▶ _Items from a dataset_:
┌────────
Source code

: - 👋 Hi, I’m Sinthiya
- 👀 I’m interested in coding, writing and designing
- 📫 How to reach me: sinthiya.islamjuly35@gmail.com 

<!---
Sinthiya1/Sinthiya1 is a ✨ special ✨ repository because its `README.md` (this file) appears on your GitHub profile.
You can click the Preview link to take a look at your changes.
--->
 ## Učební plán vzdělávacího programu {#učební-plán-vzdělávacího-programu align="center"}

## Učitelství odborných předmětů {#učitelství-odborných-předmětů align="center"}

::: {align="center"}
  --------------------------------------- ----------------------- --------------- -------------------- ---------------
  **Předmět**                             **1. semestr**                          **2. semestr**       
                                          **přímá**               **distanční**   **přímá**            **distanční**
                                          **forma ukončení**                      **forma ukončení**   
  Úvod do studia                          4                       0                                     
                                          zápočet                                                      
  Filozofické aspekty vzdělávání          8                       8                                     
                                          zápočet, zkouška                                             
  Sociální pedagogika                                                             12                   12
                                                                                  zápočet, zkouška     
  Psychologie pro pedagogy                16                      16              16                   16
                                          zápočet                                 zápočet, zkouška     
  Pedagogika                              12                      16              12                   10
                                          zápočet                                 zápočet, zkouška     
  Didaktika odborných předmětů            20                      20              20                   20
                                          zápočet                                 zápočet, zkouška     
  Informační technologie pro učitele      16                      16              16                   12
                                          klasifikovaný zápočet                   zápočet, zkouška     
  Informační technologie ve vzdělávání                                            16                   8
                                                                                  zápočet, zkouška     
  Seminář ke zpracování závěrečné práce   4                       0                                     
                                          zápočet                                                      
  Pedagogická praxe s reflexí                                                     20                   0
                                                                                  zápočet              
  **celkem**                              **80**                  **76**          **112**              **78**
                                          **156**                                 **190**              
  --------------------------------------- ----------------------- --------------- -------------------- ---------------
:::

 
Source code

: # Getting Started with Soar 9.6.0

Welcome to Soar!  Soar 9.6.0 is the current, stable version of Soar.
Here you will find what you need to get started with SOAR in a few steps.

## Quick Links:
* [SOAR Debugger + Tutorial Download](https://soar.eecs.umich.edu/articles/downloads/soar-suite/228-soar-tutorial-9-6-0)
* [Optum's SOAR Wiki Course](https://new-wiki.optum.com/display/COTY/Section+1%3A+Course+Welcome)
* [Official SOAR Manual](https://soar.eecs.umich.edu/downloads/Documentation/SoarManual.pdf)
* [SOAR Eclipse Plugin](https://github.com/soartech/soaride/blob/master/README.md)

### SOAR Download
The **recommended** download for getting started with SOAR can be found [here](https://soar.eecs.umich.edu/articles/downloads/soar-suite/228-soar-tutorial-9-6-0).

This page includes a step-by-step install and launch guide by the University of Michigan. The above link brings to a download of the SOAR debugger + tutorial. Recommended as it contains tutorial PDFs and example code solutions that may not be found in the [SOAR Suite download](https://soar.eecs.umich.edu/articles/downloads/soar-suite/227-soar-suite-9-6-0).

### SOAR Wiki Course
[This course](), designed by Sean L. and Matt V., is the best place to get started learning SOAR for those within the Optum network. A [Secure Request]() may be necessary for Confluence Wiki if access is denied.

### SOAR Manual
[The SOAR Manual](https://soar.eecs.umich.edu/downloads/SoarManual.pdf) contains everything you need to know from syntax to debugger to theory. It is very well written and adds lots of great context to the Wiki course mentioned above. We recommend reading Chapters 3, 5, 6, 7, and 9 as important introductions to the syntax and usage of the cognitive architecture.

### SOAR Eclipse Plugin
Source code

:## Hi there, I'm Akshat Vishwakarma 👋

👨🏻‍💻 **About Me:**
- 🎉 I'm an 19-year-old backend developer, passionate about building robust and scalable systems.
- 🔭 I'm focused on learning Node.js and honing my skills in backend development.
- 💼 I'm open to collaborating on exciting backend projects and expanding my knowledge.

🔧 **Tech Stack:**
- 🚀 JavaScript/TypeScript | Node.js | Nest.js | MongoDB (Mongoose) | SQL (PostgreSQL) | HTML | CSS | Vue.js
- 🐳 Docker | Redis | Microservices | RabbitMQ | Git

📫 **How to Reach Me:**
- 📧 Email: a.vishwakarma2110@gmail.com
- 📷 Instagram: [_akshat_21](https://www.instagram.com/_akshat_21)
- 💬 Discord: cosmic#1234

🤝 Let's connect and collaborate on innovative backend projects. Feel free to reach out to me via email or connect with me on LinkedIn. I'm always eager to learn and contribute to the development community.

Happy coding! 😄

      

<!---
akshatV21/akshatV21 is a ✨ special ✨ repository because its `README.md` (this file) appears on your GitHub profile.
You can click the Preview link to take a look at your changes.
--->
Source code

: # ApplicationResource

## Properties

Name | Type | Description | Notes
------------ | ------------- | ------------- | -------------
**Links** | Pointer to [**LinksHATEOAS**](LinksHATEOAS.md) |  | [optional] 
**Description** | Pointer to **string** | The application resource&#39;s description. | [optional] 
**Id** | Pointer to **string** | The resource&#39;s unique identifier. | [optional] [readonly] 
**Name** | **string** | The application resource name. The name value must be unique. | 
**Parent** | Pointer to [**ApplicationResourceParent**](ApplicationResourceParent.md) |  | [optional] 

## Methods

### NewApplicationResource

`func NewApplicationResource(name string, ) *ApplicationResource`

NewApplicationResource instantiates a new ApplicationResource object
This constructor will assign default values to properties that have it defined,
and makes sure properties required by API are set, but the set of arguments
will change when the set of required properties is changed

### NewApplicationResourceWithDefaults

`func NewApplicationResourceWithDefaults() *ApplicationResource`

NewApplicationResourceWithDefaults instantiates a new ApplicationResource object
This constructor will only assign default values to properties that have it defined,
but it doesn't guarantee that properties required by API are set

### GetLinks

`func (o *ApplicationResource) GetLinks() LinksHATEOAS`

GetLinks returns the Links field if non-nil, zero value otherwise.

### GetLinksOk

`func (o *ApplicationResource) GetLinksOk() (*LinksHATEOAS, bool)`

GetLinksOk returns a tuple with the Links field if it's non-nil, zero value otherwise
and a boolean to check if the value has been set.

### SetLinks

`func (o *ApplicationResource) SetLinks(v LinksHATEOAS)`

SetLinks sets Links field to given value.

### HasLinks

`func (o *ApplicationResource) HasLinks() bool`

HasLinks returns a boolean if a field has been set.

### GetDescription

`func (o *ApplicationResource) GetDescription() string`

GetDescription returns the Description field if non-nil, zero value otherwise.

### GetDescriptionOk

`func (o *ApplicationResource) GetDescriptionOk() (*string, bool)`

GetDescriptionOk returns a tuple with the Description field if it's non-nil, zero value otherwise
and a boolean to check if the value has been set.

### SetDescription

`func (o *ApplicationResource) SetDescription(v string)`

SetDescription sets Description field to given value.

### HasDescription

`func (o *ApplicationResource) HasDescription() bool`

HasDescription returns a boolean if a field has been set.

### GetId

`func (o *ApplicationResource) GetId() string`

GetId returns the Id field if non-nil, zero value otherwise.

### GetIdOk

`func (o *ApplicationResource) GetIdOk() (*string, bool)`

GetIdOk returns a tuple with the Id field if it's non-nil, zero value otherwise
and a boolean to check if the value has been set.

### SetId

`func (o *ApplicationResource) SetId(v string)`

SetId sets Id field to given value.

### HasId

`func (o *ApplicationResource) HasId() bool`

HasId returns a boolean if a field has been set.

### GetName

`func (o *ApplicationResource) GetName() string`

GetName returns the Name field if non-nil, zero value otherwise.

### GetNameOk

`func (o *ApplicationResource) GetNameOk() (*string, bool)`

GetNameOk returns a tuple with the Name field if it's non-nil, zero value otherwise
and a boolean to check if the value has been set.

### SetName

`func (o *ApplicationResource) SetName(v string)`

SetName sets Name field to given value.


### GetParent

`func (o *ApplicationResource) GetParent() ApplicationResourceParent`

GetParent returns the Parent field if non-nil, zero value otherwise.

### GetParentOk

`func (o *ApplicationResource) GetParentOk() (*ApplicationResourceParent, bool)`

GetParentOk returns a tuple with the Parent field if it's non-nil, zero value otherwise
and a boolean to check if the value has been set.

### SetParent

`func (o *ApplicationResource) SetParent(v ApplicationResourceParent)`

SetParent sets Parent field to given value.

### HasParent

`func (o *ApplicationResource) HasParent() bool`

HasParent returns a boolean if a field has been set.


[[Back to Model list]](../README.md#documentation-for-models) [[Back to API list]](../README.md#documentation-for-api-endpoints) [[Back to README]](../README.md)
└────────
▶ _About this exercise_: Word for word, restate the lines of the data above that fall between the line holding "HasDescription returns a" and the line holding "(o *ApplicationResource) HasParent()", inclusive, and no other lines.

▶ _Solution for this problem_:
HasDescription returns a boolean if a field has been set.

### GetId

`func (o *ApplicationResource) GetId() string`

GetId returns the Id field if non-nil, zero value otherwise.

### GetIdOk

`func (o *ApplicationResource) GetIdOk() (*string, bool)`

GetIdOk returns a tuple with the Id field if it's non-nil, zero value otherwise
and a boolean to check if the value has been set.

### SetId

`func (o *ApplicationResource) SetId(v string)`

SetId sets Id field to given value.

### HasId

`func (o *ApplicationResource) HasId() bool`

HasId returns a boolean if a field has been set.

### GetName

`func (o *ApplicationResource) GetName() string`

GetName returns the Name field if non-nil, zero value otherwise.

### GetNameOk

`func (o *ApplicationResource) GetNameOk() (*string, bool)`

GetNameOk returns a tuple with the Name field if it's non-nil, zero value otherwise
and a boolean to check if the value has been set.

### SetName

`func (o *ApplicationResource) SetName(v string)`

SetName sets Name field to given value.


### GetParent

`func (o *ApplicationResource) GetParent() ApplicationResourceParent`

GetParent returns the Parent field if non-nil, zero value otherwise.

### GetParentOk

`func (o *ApplicationResource) GetParentOk() (*ApplicationResourceParent, bool)`

GetParentOk returns a tuple with the Parent field if it's non-nil, zero value otherwise
and a boolean to check if the value has been set.

### SetParent

`func (o *ApplicationResource) SetParent(v ApplicationResourceParent)`

SetParent sets Parent field to given value.

### HasParent

`func (o *ApplicationResource) HasParent() bool`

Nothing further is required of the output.